Updated: Feb 5
Ever watch a sci-fi movie and wonder how they filmed it? Are there secret movie studios on the Moon? Mars? Westeros? Unfortunately not, the answer is far less gratifying. Instead of Mars, it was probably filmed in a warehouse. However, luckily for us, chroma keying is cheaper and a lot more practical than a trip to the Moon. So cheap you might be able to use it on your next shoot! But what is a green screen, how do they work, and what are the various ways they can be used? Let’s get into it.
First, let’s define green screen -
Special effects and computer graphics (CGI) are added to countless Hollywood films each year.
A green screen is a neon-green screen placed in the background of a shot. Like so here at the Gorilla Street studio in Paralimni
As we’ll explain later, the screen doesn’t have to be green (and it hasn’t always been). Don’t be fooled by its simplicity, this little screen packs a big punch.

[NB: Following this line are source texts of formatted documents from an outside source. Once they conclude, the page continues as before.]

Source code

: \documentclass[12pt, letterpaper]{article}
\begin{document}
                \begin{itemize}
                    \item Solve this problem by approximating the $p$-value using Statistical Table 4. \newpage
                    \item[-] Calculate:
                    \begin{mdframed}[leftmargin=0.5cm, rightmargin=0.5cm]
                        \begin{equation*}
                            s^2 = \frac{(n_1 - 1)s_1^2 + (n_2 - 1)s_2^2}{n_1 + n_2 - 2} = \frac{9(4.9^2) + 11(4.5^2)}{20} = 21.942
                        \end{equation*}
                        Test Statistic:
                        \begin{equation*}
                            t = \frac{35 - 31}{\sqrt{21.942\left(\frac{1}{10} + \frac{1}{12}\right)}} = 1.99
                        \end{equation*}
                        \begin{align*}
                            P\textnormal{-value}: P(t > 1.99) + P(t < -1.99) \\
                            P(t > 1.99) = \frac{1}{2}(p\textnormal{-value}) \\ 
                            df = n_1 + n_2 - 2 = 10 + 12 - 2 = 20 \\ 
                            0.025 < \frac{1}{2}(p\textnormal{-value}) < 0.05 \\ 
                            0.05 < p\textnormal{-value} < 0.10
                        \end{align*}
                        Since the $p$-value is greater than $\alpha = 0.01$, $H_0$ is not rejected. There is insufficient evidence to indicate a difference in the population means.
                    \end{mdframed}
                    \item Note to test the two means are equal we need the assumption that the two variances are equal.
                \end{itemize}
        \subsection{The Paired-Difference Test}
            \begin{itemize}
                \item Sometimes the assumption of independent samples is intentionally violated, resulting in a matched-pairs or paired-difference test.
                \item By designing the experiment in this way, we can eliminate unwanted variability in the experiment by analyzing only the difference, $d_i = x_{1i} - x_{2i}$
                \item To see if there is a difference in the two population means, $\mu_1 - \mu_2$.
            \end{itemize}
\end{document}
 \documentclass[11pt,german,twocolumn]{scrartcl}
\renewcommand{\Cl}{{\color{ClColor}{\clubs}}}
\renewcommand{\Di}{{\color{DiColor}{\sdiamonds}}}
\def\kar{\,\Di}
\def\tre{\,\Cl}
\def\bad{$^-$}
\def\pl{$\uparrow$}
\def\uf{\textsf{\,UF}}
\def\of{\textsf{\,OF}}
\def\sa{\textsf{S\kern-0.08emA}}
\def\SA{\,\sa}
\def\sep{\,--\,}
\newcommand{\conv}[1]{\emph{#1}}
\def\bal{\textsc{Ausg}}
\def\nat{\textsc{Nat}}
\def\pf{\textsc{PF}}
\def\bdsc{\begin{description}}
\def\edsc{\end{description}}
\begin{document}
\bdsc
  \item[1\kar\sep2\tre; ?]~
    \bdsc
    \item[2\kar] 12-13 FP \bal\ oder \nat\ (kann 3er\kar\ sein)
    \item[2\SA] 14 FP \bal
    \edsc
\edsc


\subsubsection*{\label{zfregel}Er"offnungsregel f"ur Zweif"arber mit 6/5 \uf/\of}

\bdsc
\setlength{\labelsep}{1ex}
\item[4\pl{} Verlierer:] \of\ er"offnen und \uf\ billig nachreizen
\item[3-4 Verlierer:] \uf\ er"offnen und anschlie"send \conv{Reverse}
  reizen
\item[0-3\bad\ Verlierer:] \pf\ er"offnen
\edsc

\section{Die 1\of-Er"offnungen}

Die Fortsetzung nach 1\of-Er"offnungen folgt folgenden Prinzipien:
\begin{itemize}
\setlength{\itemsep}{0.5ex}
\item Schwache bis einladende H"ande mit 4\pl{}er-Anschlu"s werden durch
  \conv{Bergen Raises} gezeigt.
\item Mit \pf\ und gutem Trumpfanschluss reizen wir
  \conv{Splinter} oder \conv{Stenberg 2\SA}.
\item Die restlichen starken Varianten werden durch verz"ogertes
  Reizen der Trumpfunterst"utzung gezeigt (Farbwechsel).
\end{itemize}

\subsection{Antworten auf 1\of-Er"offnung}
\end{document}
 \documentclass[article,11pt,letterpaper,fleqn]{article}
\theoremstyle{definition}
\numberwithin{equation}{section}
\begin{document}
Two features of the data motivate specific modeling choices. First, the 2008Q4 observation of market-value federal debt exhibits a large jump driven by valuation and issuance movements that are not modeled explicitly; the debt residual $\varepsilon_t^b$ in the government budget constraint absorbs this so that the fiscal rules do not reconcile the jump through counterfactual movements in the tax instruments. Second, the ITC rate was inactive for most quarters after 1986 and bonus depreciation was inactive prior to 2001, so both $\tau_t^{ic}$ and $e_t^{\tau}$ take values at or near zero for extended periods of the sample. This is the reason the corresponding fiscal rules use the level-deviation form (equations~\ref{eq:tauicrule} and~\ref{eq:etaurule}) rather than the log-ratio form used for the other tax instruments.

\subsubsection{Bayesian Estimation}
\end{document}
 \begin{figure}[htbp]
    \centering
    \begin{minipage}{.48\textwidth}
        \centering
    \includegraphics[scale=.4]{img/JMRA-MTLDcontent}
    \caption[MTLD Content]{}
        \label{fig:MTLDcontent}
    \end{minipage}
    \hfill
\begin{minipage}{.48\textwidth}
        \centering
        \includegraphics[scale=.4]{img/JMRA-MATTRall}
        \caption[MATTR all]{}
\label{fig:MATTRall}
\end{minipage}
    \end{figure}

What is a green screen used for?
Green screens are most commonly associated with superhero/sci-fi movies. But the applications are truly endless. But chroma keying is not limited to the spectacular, it has much more practical uses. Newsrooms and the weatherman/weatherwoman are often filmed in front of green.
More and more productions seem to use chroma keying. Whether it be vloggers, photographers, the video game industry, or your Grandma on Zoom, everyone is learning how to use green screen. We’ve come a long way in green screen technology.